Когда я учился в девятом классе, школьный учитель рисования (он был и футбольным тренером) все время пытался завязать со мной разговор о мастурбации. Я был парализован: я думал, что это может быть ловушкой и что, если я отвечу, он расскажет всем, что я гей, и я стану еще б'oльшим посмешищем. Ни один другой преподаватель никогда не пытался ко мне приблизиться – возможно, потому, что я был худым отшельником в очках и с брекетами. А может быть, потому, что у моих родителей была репутация бдительных защитников, и, возможно, потому, что в целях защитной самоизоляции я держался несколько высокомерно, что делало меня менее уязвимым по сравнению с некоторыми другими.

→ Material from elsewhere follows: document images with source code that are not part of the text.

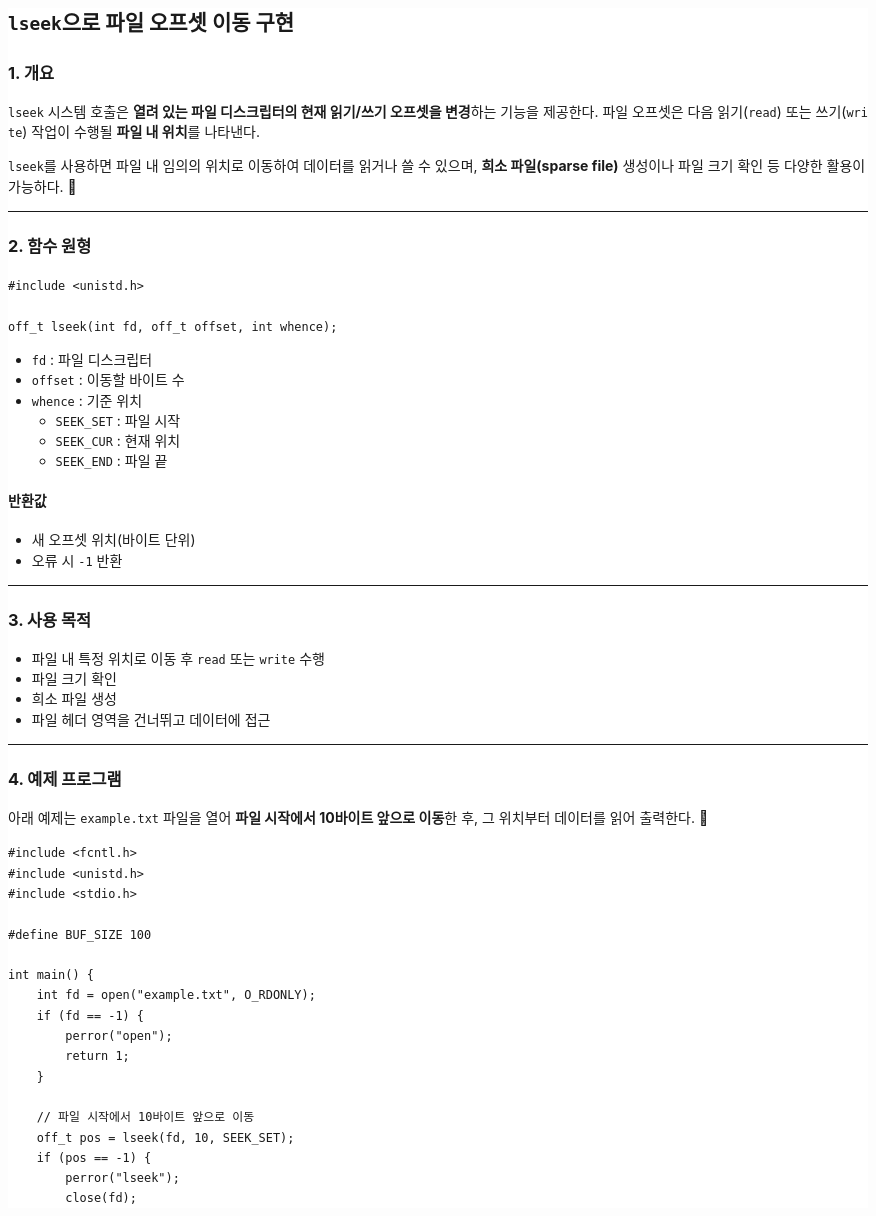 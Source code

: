 ## `lseek`으로 파일 오프셋 이동 구현

### 1. 개요

`lseek` 시스템 호출은 **열려 있는 파일 디스크립터의 현재 읽기/쓰기 오프셋을 변경**하는 기능을 제공한다.
 파일 오프셋은 다음 읽기(`read`) 또는 쓰기(`write`) 작업이 수행될 **파일 내 위치**를 나타낸다.

`lseek`를 사용하면 파일 내 임의의 위치로 이동하여 데이터를 읽거나 쓸 수 있으며, **희소 파일(sparse file)** 생성이나 파일 크기 확인 등 다양한 활용이 가능하다. 🚀

------

### 2. 함수 원형

```
#include <unistd.h>

off_t lseek(int fd, off_t offset, int whence);
```

- `fd` : 파일 디스크립터
- `offset` : 이동할 바이트 수
- `whence` : 기준 위치
  - `SEEK_SET` : 파일 시작
  - `SEEK_CUR` : 현재 위치
  - `SEEK_END` : 파일 끝

#### 반환값

- 새 오프셋 위치(바이트 단위)
- 오류 시 `-1` 반환

------

### 3. 사용 목적

- 파일 내 특정 위치로 이동 후 `read` 또는 `write` 수행
- 파일 크기 확인
- 희소 파일 생성
- 파일 헤더 영역을 건너뛰고 데이터에 접근

------

### 4. 예제 프로그램

아래 예제는 `example.txt` 파일을 열어 **파일 시작에서 10바이트 앞으로 이동**한 후, 그 위치부터 데이터를 읽어 출력한다. 📄

```
#include <fcntl.h>
#include <unistd.h>
#include <stdio.h>

#define BUF_SIZE 100

int main() {
    int fd = open("example.txt", O_RDONLY);
    if (fd == -1) {
        perror("open");
        return 1;
    }

    // 파일 시작에서 10바이트 앞으로 이동
    off_t pos = lseek(fd, 10, SEEK_SET);
    if (pos == -1) {
        perror("lseek");
        close(fd);
```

Учитель рисования был уволен, когда вскоре после наших бесед против него были выдвинуты обвинения. Учителя истории также уволили, и через год он покончил с собой. Учитель музыки, который был женат, пережил дальнейший «террор», как позже сказал об этом один учитель-гей, когда многие преподаватели, бывшие геями, были уволены. Камил писал мне, что увольнения безобидных учителей-геев выросли из «ошибочной попытки искоренить педофилию, ложно приравненную к гомосексуализму». Школьники называли таких учителей чудовищами даже в их присутствии: предубеждение одобрялось школьным коллективом.
Глава школьного театра Энн Маккей была лесбиянкой, но вот она спокойно пережила волну обвинений. Через 20 лет после моего выпуска мы с ней начали переписываться по электронной почте. Спустя 10 лет я поехал в восточную часть Лонг-Айленда, чтобы навестить ее, узнав, что она умирает. Мы оба поддерживали связь с Амосом Камилом, он тогда работал над своей статьей, и мы оба разделяли его точку зрения. Мисс Маккей была мудрой учительницей, она однажды мягко объяснила, что меня дразнят из-за моей манеры ходить, и попыталась показать мне более уверенный шаг. Когда я был в выпускном классе, она дала мне почитать «Как важно быть серьезным», чтобы я мог стать звездой, как Алджернон. Я пришел поблагодарить ее. Но она пригласила меня по другой причине – чтобы извиниться.